▶ Exercise prompt:
In the entries that follow, find the line containing "so the claims~hold."; from there, copy every line exactly through the line containing "a non-\nl\ value.".
Data for analysis START
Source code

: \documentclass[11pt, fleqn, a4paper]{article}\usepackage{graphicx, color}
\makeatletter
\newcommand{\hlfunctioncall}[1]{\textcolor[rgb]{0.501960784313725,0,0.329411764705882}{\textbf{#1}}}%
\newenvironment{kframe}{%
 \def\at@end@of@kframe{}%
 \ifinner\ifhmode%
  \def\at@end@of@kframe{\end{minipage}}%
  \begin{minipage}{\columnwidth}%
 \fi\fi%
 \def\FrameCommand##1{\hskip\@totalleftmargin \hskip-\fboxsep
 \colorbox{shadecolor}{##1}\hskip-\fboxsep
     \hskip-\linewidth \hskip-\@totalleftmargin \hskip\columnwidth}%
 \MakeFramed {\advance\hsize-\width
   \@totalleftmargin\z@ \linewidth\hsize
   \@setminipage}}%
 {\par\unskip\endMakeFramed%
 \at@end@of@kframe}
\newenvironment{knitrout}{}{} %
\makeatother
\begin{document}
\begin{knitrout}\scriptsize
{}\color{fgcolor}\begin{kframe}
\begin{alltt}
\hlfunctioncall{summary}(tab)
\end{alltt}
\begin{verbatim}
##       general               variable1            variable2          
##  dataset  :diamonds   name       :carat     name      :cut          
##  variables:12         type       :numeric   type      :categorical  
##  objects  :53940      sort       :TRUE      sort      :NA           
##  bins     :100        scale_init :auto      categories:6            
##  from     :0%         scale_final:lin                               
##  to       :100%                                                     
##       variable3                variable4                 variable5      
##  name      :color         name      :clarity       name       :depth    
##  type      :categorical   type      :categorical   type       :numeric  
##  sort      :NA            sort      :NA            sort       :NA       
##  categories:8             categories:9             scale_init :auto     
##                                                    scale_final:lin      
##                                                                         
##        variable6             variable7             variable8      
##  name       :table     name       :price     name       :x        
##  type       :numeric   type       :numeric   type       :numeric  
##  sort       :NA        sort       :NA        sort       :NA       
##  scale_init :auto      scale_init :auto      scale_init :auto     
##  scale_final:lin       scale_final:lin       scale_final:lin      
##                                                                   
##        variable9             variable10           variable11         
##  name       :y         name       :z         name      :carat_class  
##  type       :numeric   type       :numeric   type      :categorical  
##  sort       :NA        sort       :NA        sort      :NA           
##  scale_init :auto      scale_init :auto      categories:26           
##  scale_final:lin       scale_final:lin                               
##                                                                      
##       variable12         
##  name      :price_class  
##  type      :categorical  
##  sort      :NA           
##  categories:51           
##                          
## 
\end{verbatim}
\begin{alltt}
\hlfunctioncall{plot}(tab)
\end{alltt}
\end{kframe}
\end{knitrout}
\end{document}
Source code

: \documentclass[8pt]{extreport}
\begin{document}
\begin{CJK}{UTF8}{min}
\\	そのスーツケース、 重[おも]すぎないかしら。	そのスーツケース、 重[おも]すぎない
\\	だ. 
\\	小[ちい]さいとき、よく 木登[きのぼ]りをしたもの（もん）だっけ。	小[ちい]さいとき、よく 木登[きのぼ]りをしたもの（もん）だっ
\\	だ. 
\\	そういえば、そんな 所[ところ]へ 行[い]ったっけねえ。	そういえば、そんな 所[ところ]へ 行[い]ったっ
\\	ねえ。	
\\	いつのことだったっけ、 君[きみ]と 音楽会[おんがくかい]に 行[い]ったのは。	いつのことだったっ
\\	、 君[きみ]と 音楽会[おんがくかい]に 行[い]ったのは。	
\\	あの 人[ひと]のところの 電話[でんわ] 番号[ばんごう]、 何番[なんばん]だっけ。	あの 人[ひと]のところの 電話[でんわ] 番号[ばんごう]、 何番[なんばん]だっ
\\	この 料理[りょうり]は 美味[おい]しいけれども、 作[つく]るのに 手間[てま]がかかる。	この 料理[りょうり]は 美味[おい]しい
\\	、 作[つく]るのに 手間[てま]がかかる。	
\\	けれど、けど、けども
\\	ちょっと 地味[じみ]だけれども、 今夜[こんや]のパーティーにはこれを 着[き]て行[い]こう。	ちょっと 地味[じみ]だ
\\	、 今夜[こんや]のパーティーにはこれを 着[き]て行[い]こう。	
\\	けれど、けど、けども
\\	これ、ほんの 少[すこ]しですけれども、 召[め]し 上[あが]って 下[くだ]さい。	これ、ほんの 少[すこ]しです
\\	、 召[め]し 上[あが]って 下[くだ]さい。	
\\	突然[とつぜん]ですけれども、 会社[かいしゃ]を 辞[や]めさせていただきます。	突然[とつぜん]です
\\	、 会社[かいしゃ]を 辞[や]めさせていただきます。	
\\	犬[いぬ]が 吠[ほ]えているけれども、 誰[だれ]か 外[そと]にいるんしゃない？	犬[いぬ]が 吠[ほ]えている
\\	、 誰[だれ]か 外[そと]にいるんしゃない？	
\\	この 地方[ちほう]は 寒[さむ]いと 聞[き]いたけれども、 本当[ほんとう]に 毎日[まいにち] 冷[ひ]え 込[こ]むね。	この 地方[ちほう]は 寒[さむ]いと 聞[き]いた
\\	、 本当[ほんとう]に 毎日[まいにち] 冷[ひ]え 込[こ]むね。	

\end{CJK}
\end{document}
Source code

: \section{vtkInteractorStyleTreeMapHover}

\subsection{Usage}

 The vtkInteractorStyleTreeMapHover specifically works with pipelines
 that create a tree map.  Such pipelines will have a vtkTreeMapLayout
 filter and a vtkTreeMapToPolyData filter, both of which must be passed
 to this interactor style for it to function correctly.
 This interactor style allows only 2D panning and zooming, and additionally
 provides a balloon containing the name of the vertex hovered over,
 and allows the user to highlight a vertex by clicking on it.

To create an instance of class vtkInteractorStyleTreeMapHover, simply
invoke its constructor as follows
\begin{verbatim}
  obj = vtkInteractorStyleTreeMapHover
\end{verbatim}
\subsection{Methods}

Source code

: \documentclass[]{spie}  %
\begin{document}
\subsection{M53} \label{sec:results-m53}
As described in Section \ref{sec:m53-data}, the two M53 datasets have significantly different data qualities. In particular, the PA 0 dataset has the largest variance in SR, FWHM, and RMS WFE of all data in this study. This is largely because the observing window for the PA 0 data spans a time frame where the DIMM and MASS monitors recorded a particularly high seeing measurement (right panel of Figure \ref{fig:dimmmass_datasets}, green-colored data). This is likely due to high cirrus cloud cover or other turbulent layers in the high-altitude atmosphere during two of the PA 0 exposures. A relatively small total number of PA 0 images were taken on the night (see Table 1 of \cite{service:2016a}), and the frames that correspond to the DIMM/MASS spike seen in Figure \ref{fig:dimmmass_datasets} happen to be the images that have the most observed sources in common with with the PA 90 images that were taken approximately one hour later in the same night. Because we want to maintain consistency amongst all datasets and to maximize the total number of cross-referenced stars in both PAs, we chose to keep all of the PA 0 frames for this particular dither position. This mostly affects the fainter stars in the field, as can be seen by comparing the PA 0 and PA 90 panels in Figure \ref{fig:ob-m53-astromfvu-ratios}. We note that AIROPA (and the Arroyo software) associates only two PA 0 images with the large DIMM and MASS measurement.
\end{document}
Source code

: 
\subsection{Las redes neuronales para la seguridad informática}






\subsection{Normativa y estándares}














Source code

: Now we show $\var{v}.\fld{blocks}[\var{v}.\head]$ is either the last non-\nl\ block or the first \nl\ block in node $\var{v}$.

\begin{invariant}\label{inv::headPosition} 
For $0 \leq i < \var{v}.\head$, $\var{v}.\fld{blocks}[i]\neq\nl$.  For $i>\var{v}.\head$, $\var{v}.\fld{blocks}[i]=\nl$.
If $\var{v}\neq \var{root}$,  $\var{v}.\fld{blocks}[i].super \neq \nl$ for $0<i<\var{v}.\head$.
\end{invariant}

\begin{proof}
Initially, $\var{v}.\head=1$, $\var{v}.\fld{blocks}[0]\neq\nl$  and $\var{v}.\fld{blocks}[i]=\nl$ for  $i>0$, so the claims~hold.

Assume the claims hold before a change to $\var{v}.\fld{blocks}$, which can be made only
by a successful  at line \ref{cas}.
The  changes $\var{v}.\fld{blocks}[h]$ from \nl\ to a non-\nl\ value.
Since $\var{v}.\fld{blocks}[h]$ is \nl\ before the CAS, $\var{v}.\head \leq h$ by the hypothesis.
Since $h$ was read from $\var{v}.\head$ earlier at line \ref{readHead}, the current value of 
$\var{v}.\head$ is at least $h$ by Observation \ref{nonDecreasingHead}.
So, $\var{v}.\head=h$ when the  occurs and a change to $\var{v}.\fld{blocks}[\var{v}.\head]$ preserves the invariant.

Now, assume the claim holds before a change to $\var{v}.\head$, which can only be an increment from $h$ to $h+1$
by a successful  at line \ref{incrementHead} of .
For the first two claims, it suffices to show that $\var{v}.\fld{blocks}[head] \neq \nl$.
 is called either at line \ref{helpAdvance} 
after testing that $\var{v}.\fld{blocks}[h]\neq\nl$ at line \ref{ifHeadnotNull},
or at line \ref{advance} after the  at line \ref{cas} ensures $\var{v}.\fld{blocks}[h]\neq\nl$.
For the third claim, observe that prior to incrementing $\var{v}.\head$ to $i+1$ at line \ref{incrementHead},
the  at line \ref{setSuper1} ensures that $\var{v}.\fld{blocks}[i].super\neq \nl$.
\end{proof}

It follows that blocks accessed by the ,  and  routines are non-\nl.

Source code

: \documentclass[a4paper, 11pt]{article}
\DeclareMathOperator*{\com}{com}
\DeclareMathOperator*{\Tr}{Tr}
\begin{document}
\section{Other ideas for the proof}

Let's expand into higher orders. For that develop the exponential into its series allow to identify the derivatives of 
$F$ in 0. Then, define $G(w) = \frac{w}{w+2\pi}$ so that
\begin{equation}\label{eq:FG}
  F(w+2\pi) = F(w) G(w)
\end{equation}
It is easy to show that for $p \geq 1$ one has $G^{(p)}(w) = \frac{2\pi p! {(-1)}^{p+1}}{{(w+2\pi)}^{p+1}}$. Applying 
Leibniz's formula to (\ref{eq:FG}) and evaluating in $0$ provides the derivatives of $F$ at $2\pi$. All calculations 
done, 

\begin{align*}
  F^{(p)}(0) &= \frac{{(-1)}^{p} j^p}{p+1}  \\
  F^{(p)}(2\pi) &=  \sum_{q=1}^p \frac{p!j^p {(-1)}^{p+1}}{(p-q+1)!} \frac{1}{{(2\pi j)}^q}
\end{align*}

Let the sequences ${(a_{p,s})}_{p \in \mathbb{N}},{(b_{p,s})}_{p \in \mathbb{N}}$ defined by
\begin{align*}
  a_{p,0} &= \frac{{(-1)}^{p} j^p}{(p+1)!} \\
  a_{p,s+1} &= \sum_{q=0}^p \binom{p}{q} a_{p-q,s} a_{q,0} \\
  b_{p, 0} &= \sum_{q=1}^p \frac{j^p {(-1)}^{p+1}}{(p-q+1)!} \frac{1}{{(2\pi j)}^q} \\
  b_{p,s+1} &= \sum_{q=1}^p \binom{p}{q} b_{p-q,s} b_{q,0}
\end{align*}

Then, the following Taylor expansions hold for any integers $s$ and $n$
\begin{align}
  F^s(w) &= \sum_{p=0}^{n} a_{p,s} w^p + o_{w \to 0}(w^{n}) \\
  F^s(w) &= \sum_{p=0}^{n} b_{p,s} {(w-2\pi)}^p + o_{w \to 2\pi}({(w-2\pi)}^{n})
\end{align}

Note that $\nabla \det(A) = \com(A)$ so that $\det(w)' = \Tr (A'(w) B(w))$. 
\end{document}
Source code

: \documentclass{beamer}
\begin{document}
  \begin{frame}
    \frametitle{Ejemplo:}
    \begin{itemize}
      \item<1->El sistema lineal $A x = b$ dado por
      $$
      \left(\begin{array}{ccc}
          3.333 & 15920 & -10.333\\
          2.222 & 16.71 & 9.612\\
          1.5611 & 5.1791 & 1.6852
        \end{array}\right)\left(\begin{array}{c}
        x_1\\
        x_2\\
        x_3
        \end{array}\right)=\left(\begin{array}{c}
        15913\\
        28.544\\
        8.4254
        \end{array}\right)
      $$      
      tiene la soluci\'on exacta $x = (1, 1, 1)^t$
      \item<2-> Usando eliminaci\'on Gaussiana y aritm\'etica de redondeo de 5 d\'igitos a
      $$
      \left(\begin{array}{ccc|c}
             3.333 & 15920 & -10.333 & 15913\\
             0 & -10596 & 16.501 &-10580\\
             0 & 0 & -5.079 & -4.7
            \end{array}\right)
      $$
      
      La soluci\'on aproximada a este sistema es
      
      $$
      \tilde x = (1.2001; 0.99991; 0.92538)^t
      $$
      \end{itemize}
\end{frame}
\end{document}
Data for analysis END
▶ Exercise result:
Initially, $\var{v}.\head=1$, $\var{v}.\fld{blocks}[0]\neq\nl$  and $\var{v}.\fld{blocks}[i]=\nl$ for  $i>0$, so the claims~hold.

Assume the claims hold before a change to $\var{v}.\fld{blocks}$, which can be made only
by a successful  at line \ref{cas}.
The  changes $\var{v}.\fld{blocks}[h]$ from \nl\ to a non-\nl\ value.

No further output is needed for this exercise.